Yesterday was not a day of celebration for those wounded by abortion. Mother’s Day is a difficult day for the women who have an abortion in their past, for men unable to save a child from abortion, and for grandparents. Mother’s Day, for many people, is a reminder of lost lives and denied relationships.
Abortion continues to be a heated debate in this country, but for millions of American women and for the men, grandparents, siblings, and friends in the lives of those women, abortion is not a debate — it is a loss. It is the loss of a son, a daughter, a grandchild. That’s because motherhood and fatherhood — yes, grandparenthood, too — begin at conception.
Many of us know someone who has lost a child through miscarriage. We grieve with them, offer the peace of Christ, and entrust their precious little one to God. But abortion is a secret pain. It is a dagger of guilt. It is a loss that is carried deep inside and alone.

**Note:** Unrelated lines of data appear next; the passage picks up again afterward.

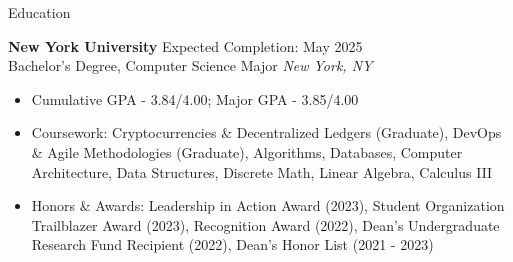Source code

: \documentclass{resume} %
\begin{document}

\begin{rSection}{Education}

	\textbf{New York University} \hfill Expected Completion: May 2025\\
	Bachelor's Degree, Computer Science Major \hfill \textit{New York, NY}
	\begin{itemize}
		\item Cumulative GPA - 3.84/4.00; Major GPA - 3.85/4.00
		\item Coursework: Cryptocurrencies \& Decentralized Ledgers (Graduate), DevOps \& Agile Methodologies (Graduate),
		      Algorithms, Databases, Computer Architecture, Data Structures, Discrete Math,
		      Linear Algebra, Calculus III
		\item Honors \& Awards: Leadership in Action Award (2023), Student Organization Trailblazer Award (2023), Recognition Award (2022), Dean's Undergraduate Research Fund Recipient (2022), Dean's Honor List (2021 - 2023)
	\end{itemize}

\end{rSection}

\end{document}

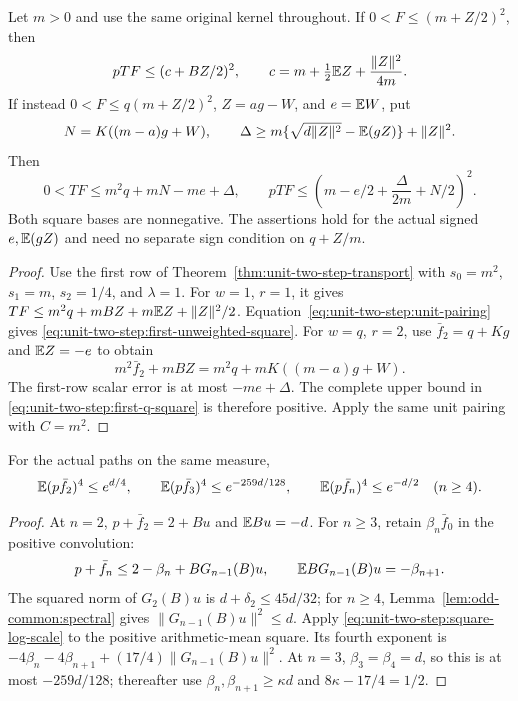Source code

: \begin{corollary}
\label{cor:unit-two-step:first-square}
Let $m>0$ and use the same original kernel throughout.
If $0<F\le(m+Z/2)^2$, then
\begin{equation}\label{eq:unit-two-step:first-unweighted-square}
 pTF\le(c+BZ/2)^2,\qquad
 c=m+\tfrac12\E Z+\frac{\|Z\|^2}{4m}.
\end{equation}
If instead $0<F\le q(m+Z/2)^2$, $Z=ag-W$, and
$e=\E W$, put
\[
 N=K((m-a)g+W),\qquad
 \Delta\ge m\{\sqrt{d\|Z\|^2}-\E(gZ)\}+\|Z\|^2.
\]
Then
\begin{equation}\label{eq:unit-two-step:first-q-square}
 0<TF\le m^2q+mN-me+\Delta,\qquad
 pTF\le\left(m-e/2+\frac\Delta{2m}+N/2\right)^2.
\end{equation}
Both square bases are nonnegative. The assertions hold for the
actual signed $e,\E(gZ)$ and need no separate sign condition on $q+Z/m$.
\end{corollary}
\begin{proof}
Use the first row of Theorem~\ref{thm:unit-two-step-transport}
with $s_0=m^2$, $s_1=m$, $s_2=1/4$, and $\lambda=1$.
For $w=1$, $r=1$, it gives
$TF\le m^2q+mBZ+m\E Z+\|Z\|^2/2$.
Equation~\eqref{eq:unit-two-step:unit-pairing} gives
\eqref{eq:unit-two-step:first-unweighted-square}.
For $w=q$, $r=2$, use $\bar f_2=q+Kg$ and
$\E Z=-e$ to obtain
\[
 m^2\bar f_2+mBZ=m^2q+mK((m-a)g+W).
\]
The first-row scalar error is at most $-me+\Delta$.
The complete upper bound in \eqref{eq:unit-two-step:first-q-square}
is therefore positive. Apply the same unit pairing with $C=m^2$.
\end{proof}

\begin{corollary}\label{cor:unit-two-step:bare-paths}
For the actual paths on the same measure,
\[
 \E(p\bar f_2)^4\le e^{d/4},\qquad
 \E(p\bar f_3)^4\le e^{-259d/128},\qquad
 \E(p\bar f_n)^4\le e^{-d/2}\quad(n\ge4).
\]
\end{corollary}
\begin{proof}
At $n=2$, $p+\bar f_2=2+Bu$ and $\E Bu=-d$.
For $n\ge3$, retain $\beta_n\bar f_0$ in the positive convolution:
\[
 p+\bar f_n\le2-\beta_n+BG_{n-1}(B)u,
 \qquad \E BG_{n-1}(B)u=-\beta_{n+1}.
\]
The squared norm of $G_2(B)u$ is $d+\delta_2\le45d/32$;
for $n\ge4$, Lemma~\ref{lem:odd-common:spectral} gives
$\|G_{n-1}(B)u\|^2\le d$.
Apply \eqref{eq:unit-two-step:square-log-scale} to the positive
arithmetic-mean square. Its fourth exponent is
$-4\beta_n-4\beta_{n+1}+(17/4)\|G_{n-1}(B)u\|^2$.
At $n=3$, $\beta_3=\beta_4=d$, so this is at most
$-259d/128$; thereafter use
$\beta_n,\beta_{n+1}\ge\kappa d$ and
$8\kappa-17/4=1/2$.
\end{proof}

The great loss of life should pierce the heart of every one of us. The numbers are staggering. More than 3,000 women have an abortion every day. These women are in our families, congregations, and circles of friends. They are Christians who worship with us and go to Bible study with us. I know some of these women. At least 25 of my friends, relatives, or acquaintances have had abortions. Seventeen of them are Lutheran. Three are the wives of Lutheran pastors. At least three have had more than one abortion.
Abortion has created a new mission field for the church. There is a need to enter this mission field — but first, we must understand that we will almost certainly encounter denial, anger, self-hatred, distrust, grief, remorse, and the nature, but perhaps deeply buried, desire for reconciliation with the Giver of Life.

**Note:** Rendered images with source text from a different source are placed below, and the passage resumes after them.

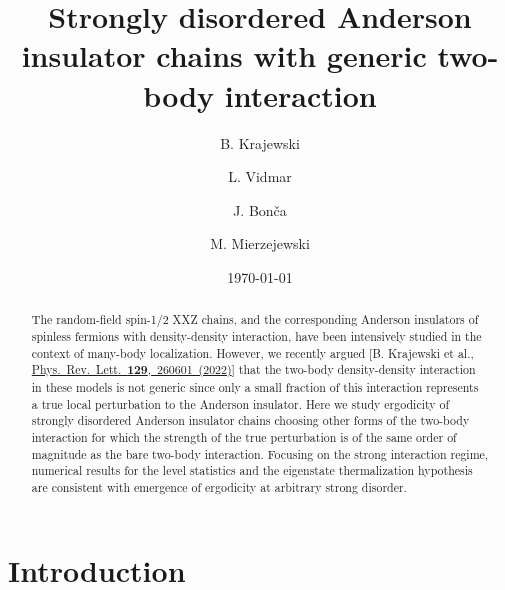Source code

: \documentclass[twocolumn,pre,superscriptaddress,10pt,aps,floatfix]{revtex4-1}
\newcommand{\stoptocentries}{\renewcommand{\addcontentsline}[3]{}}
\begin{document}
\title{Strongly disordered Anderson insulator chains with generic two-body interaction}
\author{B. Krajewski}
\author{L. Vidmar}
\author{J. Bon\v ca}
\author{M. Mierzejewski}
\date{\today}
\begin{abstract}
The random-field spin-1/2 XXZ chains, and the corresponding Anderson insulators of spinless fermions with density-density interaction, have been intensively studied in the context of many-body localization. However, we recently argued [B. Krajewski et al., \href{https://doi.org/10.1103/PhysRevLett.129.260601}{Phys.~Rev.~Lett.~{\bf 129},~260601~(2022)}] that the two-body density-density interaction in these models is not generic since only a small fraction of this interaction represents a true local perturbation to the Anderson insulator.
Here we study ergodicity of strongly disordered Anderson insulator chains choosing other forms of the two-body interaction for which the strength of the true perturbation is of the same order of magnitude as the bare two-body interaction. Focusing on the strong interaction regime, numerical results for the level statistics and the eigenstate thermalization hypothesis are consistent with emergence of ergodicity at arbitrary strong disorder.
  
\end{abstract}
\maketitle
\stoptocentries

\section{Introduction}
\end{document}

For those in denial, I pray my message can gently convict. For those already convicted, I pray my message will offer hope and my behavior be welcoming. I pray my arms remain open with the merciful love of Jesus who reconciles us all with God.

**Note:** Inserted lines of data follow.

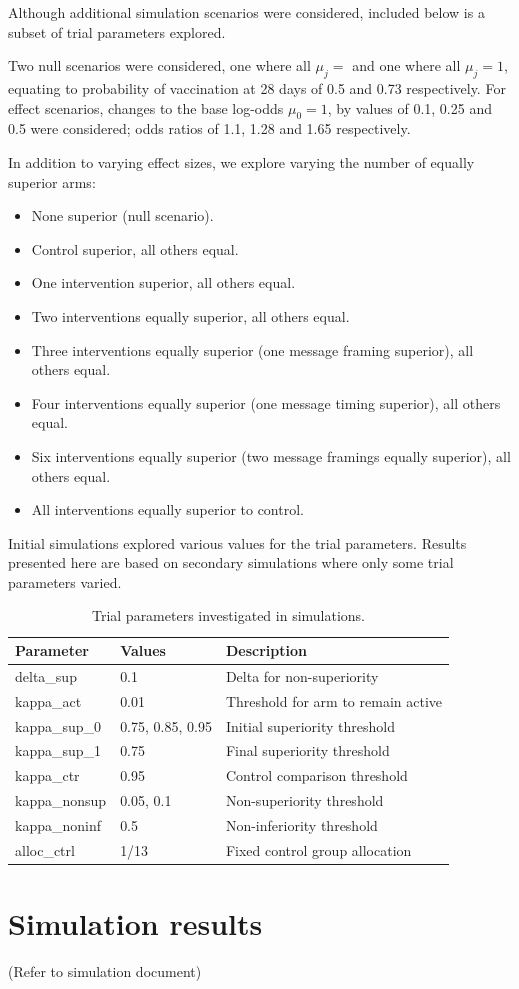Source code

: \documentclass[
  bibliography=totoc]{scrreprt}
\providecommand{\tightlist}{%
  \setlength{\itemsep}{0pt}\setlength{\parskip}{0pt}}
\begin{document}
Although additional simulation scenarios were considered, included below is a subset of trial parameters explored.

Two null scenarios were considered, one where all \(\mu_j=\) and one where all \(\mu_j=1\), equating to probability of vaccination at 28 days of 0.5 and 0.73 respectively. For effect scenarios, changes to the base log-odds \(\mu_0=1\), by values of 0.1, 0.25 and 0.5 were considered; odds ratios of 1.1, 1.28 and 1.65 respectively.

In addition to varying effect sizes, we explore varying the number of equally superior arms:

\begin{itemize}
\tightlist
\item
  None superior (null scenario).
\item
  Control superior, all others equal.
\item
  One intervention superior, all others equal.
\item
  Two interventions equally superior, all others equal.
\item
  Three interventions equally superior (one message framing superior), all others equal.
\item
  Four interventions equally superior (one message timing superior), all others equal.
\item
  Six interventions equally superior (two message framings equally superior), all others equal.
\item
  All interventions equally superior to control.
\end{itemize}

Initial simulations explored various values for the trial parameters.
Results presented here are based on secondary simulations where only some trial parameters varied.

\begin{table}[!h]

\caption{\label{tab:simpars}Trial parameters investigated in simulations.}
\centering
\fontsize{8}{10}\selectfont
\begin{tabular}[t]{lll}
\toprule
Parameter & Values & Description\\
\midrule
delta\_sup & 0.1 & Delta for non-superiority\\
kappa\_act & 0.01 & Threshold for arm to remain active\\
kappa\_sup\_0 & 0.75, 0.85, 0.95 & Initial superiority threshold\\
kappa\_sup\_1 & 0.75 & Final superiority threshold\\
kappa\_ctr & 0.95 & Control comparison threshold\\
kappa\_nonsup & 0.05, 0.1 & Non-superiority threshold\\
kappa\_noninf & 0.5 & Non-inferiority threshold\\
alloc\_ctrl & 1/13 & Fixed control group allocation\\
\bottomrule
\end{tabular}
\end{table}

\hypertarget{simulation-results}{%
\section{Simulation results}\label{simulation-results}}

(Refer to simulation document)

\renewcommand\refname{References}

\end{document}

When I became a grandmother for the first time, I realized that holding my grandson was surprisingly different from holding my own two sons. Each gaze upon the child of my child is a generational moment. The room of my heart excitedly received my first grandchild. The room of my life rearranged itself.
Often, when holding my first… then second, third, and fourth grandsons, I think of the thousands of other women of my generation whose arms will never hold a grandchild. Their arms will never hold the child of their child. That’s because when finding themselves “with child,” these women believed the lie: “make this one sacrifice and choose a better time to be a mother.” Although the room of their hearts may have whispered a word of welcome, the room of their lives did not.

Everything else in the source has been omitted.